Britney over at NiT
linked to my last post about
The Omen re-make.
In her post, she asked:
I'll never know why it is so difficult to make a decent horror film. Most of them, let's be honest, are waste of celluloid. The remakes are often the worst offenders. Will you be seeing this remake? And another thing, what is the scariest movie you've ever seen?
Interestingly, along those lines my good friend Becky
had a post last week about wince-worthy moments in cinema.
Let me say that I agree 100% with what B says--there just aren't any great scary movies being made these days. I think part of it is that Hollywood seems so intent on serving up films that are nothing more than slasher-porn with empty, hollow characters that I don't care two figs about if they live or die. Instead, we're asked to be horrified by the ways they die and how creatively the killer or killers in the film can find a way to off the set of stock heroes who inhabit this celluloid world.

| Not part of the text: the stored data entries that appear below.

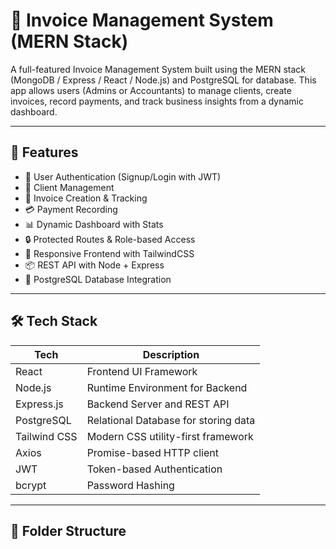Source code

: # 📄 Invoice Management System (MERN Stack)

A full-featured Invoice Management System built using the MERN stack (MongoDB / Express / React / Node.js) and PostgreSQL for database. This app allows users (Admins or Accountants) to manage clients, create invoices, record payments, and track business insights from a dynamic dashboard.

---

## 🚀 Features

- 🔐 User Authentication (Signup/Login with JWT)
- 👥 Client Management
- 🧾 Invoice Creation & Tracking
- 💳 Payment Recording
- 📊 Dynamic Dashboard with Stats
- 🔒 Protected Routes & Role-based Access
- 🎨 Responsive Frontend with TailwindCSS
- 📦 REST API with Node + Express
- 🐘 PostgreSQL Database Integration

---

## 🛠️ Tech Stack

| Tech         | Description                          |
|--------------|--------------------------------------|
| React        | Frontend UI Framework                |
| Node.js      | Runtime Environment for Backend      |
| Express.js   | Backend Server and REST API          |
| PostgreSQL   | Relational Database for storing data |
| Tailwind CSS | Modern CSS utility-first framework   |
| Axios        | Promise-based HTTP client            |
| JWT          | Token-based Authentication           |
| bcrypt       | Password Hashing                     |

---

## 📁 Folder Structure

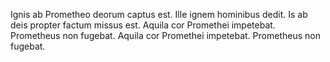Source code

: Ignis ab Prometheo deorum captus est. Ille ignem hominibus dedit. Is ab deis propter factum missus est. Aquila cor Promethei impetebat. Prometheus non fugebat. Aquila cor Promethei impetebat. Prometheus non fugebat.

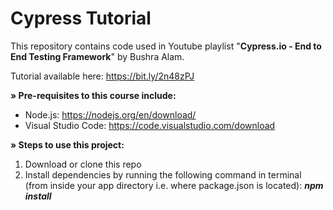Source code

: <h1>Cypress Tutorial</h1>

This repository contains code used in Youtube playlist "<B>Cypress.io - End to End Testing Framework</B>" by Bushra Alam.

Tutorial available here: https://bit.ly/2n48zPJ


<B>» Pre-requisites to this course include:</B>

- Node.js: https://nodejs.org/en/download/
- Visual Studio Code: https://code.visualstudio.com/download


<B>» Steps to use this project:</B>

1. Download or clone this repo
2. Install dependencies by running the following command in terminal (from inside your app directory i.e. where package.json is located): <I><B>npm install </I></B>
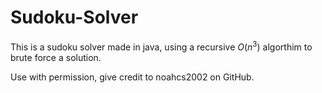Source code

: # Sudoku-Solver

This is a sudoku solver made in java, using a recursive $O(n^3)$ algorthim to brute force a solution.

Use with permission, give credit to noahcs2002 on GitHub.
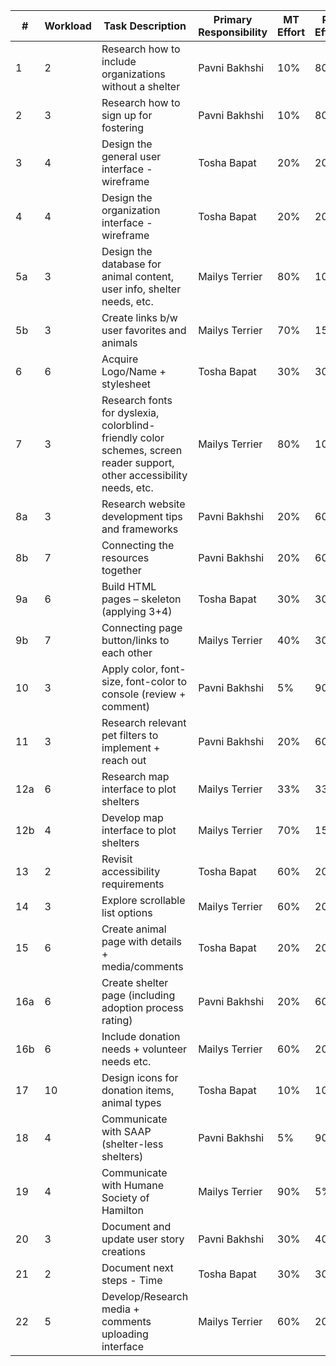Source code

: | # | Workload | Task Description | Primary Responsibility | MT Effort | PB Effort | TB Effort |
| --- | --- | --- | --- | --- | --- | --- |
| 1 | 2 | Research how to include organizations without a shelter | Pavni Bakhshi | 10% | 80% | 10% |
| 2 | 3 | Research how to sign up for fostering | Pavni Bakhshi | 10% | 80% | 10% |
| 3 | 4 | Design the general user interface - wireframe | Tosha Bapat | 20% | 20% | 60% |
| 4 | 4 | Design the organization interface - wireframe | Tosha Bapat | 20% | 20% | 60% |
| 5a | 3 | Design the database for animal content, user info, shelter needs, etc. | Mailys Terrier | 80% | 10% | 10% |
| 5b | 3 | Create links b/w user favorites and animals | Mailys Terrier | 70% | 15% | 15% |
| 6 | 6 | Acquire Logo/Name + stylesheet | Tosha Bapat | 30% | 30% | 40% |
| 7 | 3 | Research fonts for dyslexia, colorblind-friendly color schemes, screen reader support, other accessibility needs, etc. | Mailys Terrier | 80% | 10% | 10% |
| 8a | 3 | Research website development tips and frameworks | Pavni Bakhshi | 20% | 60% | 20% |
| 8b | 7 | Connecting the resources together | Pavni Bakhshi | 20% | 60% | 20% |
| 9a | 6 | Build HTML pages – skeleton (applying 3+4) | Tosha Bapat | 30% | 30% | 40% |
| 9b | 7 | Connecting page button/links to each other | Mailys Terrier | 40% | 30% | 30% |
| 10 | 3 | Apply color, font-size, font-color to console (review + comment) | Pavni Bakhshi | 5% | 90% | 5% |
| 11 | 3 | Research relevant pet filters to implement + reach out | Pavni Bakhshi | 20% | 60% | 20% |
| 12a | 6 | Research map interface to plot shelters | Mailys Terrier | 33% | 33% | 33% |
| 12b | 4 | Develop map interface to plot shelters | Mailys Terrier | 70% | 15% | 15% |
| 13 | 2 | Revisit accessibility requirements | Tosha Bapat | 60% | 20% | 20% |
| 14 | 3 | Explore scrollable list options | Mailys Terrier | 60% | 20% | 20% |
| 15 | 6 | Create animal page with details + media/comments | Tosha Bapat | 20% | 20% | 60% |
| 16a | 6 | Create shelter page (including adoption process rating) | Pavni Bakhshi | 20% | 60% | 20% |
| 16b | 6 | Include donation needs + volunteer needs etc. | Mailys Terrier | 60% | 20% | 20% |
| 17 | 10 | Design icons for donation items, animal types | Tosha Bapat | 10% | 10% | 80% |
| 18 | 4 | Communicate with SAAP (shelter-less shelters) | Pavni Bakhshi | 5% | 90% | 5% |
| 19 | 4 | Communicate with Humane Society of Hamilton | Mailys Terrier | 90% | 5% | 5% |
| 20 | 3 | Document and update user story creations | Pavni Bakhshi | 30% | 40% | 30% |
| 21 | 2 | Document next steps - Time | Tosha Bapat | 30% | 30% | 40% |
| 22 | 5 | Develop/Research media + comments uploading interface | Mailys Terrier | 60% | 20% | 20% |
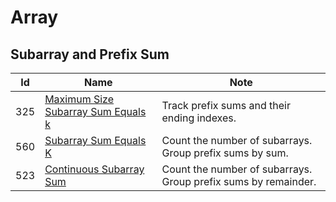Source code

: # Array

## Subarray and Prefix Sum
| Id      | Name                                        | Note               |
|---------|---------------------------------------------|--------------------|
| 325     |  <a href="https://github.com/ZSShen/Hacking-Tech-Interview/blob/main/AlgorithmDesign/src/325_Maximum_Size_Subarray_Sum_Equals_k.cpp" target="_blank">Maximum Size Subarray Sum Equals k</a>| Track prefix sums and their ending indexes. |
| 560     |  <a href="https://github.com/ZSShen/Hacking-Tech-Interview/blob/main/AlgorithmDesign/src/560_Subarray_Sum_Equals_K.cpp" target="_blank">Subarray Sum Equals K</a>| Count the number of subarrays. Group prefix sums by sum. |
| 523     |  <a href="https://github.com/ZSShen/Hacking-Tech-Interview/blob/main/AlgorithmDesign/src/523_Continuous_Subarray_Sum.cpp" target="_blank">Continuous Subarray Sum</a>| Count the number of subarrays. Group prefix sums by remainder. |

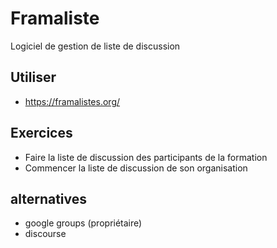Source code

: # Framaliste

Logiciel de gestion de liste de discussion


## Utiliser

- https://framalistes.org/

## Exercices

- Faire la liste de discussion des participants de la formation
- Commencer la liste de discussion de son organisation

## alternatives 
- google groups (propriétaire)
- discourse

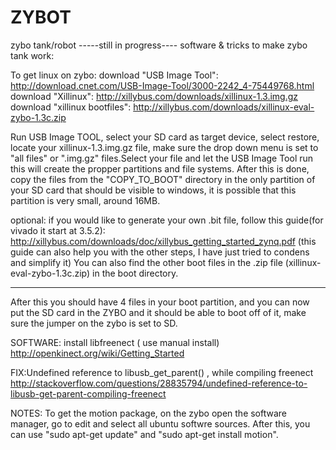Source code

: # ZYBOT
zybo tank/robot
-----still in progress----
software & tricks to make zybo tank work:

To get linux on zybo:
download "USB Image Tool": http://download.cnet.com/USB-Image-Tool/3000-2242_4-75449768.html
download "Xillinux": http://xillybus.com/downloads/xillinux-1.3.img.gz
download "xillinux bootfiles": http://xillybus.com/downloads/xillinux-eval-zybo-1.3c.zip

Run USB Image TOOL, select your SD card as target device, select restore, locate your xillinux-1.3.img.gz file, make sure the drop down menu is set to "all files" or ".img.gz" files.Select your file and let the USB Image Tool run this will create the propper partitions and file systems. 
After this is done, copy the files from the "COPY_TO_BOOT" directory in the only partition of your SD card that should be visible to windows, it is possible that this partition is very small, around 16MB.

optional:
if you would like to generate your own .bit file, follow this guide(for vivado it start at 3.5.2): http://xillybus.com/downloads/doc/xillybus_getting_started_zynq.pdf    (this guide can also help you with the other steps, I have just tried to condens and simplify it)
You can also find the other boot files in the .zip file (xillinux-eval-zybo-1.3c.zip) in the boot directory.

---

After this you should have 4 files in your boot partition, and you can now put the SD card in the ZYBO and it should be able to boot off of it, make sure the jumper on the zybo is set to SD.


SOFTWARE: install libfreenect ( use manual install)
http://openkinect.org/wiki/Getting_Started

FIX:Undefined reference to libusb_get_parent() , while compiling freenect
http://stackoverflow.com/questions/28835794/undefined-reference-to-libusb-get-parent-compiling-freenect




NOTES:
To get the motion package, on the zybo open the software manager, go to edit and select all ubuntu softwre sources.
After this, you can use "sudo apt-get update" and "sudo apt-get install motion".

But I'd argue that if you had genuine characters or maybe even a halfway decent story, we wouldn't have to go so much for the gore factor and could, instead, get back to the business of scaring the pants off people. Sort of like Alfred Hitchcock did back with a little movie called
Pyscho, Vertigo or
The Birds. The thing with most of Hitchcock's films is that he took the time and care to set up a situation and the characters and then start dolling out the surprise twists and turns. And it was more than just six people stumble across the farm/estate/convience store where a pyscho killer has set up shop.
For me, the only movies that have come close in recent memory to emulating the success of Hitchcock have been those of M. Night Shamalyan. (Though I will say with
The Village, he was trying too hard to have a twist in the end...) In fact, thinking of B's question, the last time I can really remember being edge-of-my-seat unnerved at a film in the theaters was
Signs. (I just now have feeling returning to the hand my date was holding and kept squeezing as the suspense kept getting ratcheted up). Say what you will about whether or not you like the Shamalyan films (I think there is something to recommend in each one and they are all worth at least one viewing), his films do have characters who aren't just little more than red shirts on an episode of
Star Trek.
What I like about Hitchcock and Shamalyan is they both allow your imagination to fill in some of the grizzlier details. And let's face it, your imagination is far more evil than any Hollywood gore effect ever could be. Look at the famous shower sequence in
Pyscho, which is a mastework of quick cuts and the music. I know a lot of people who swear up one side and down the other that you will see the knife cutting Janet Leigh in the shower, though you never really do. The sequence lets you think you are by cutting away quickly and letting your imagination do the rest.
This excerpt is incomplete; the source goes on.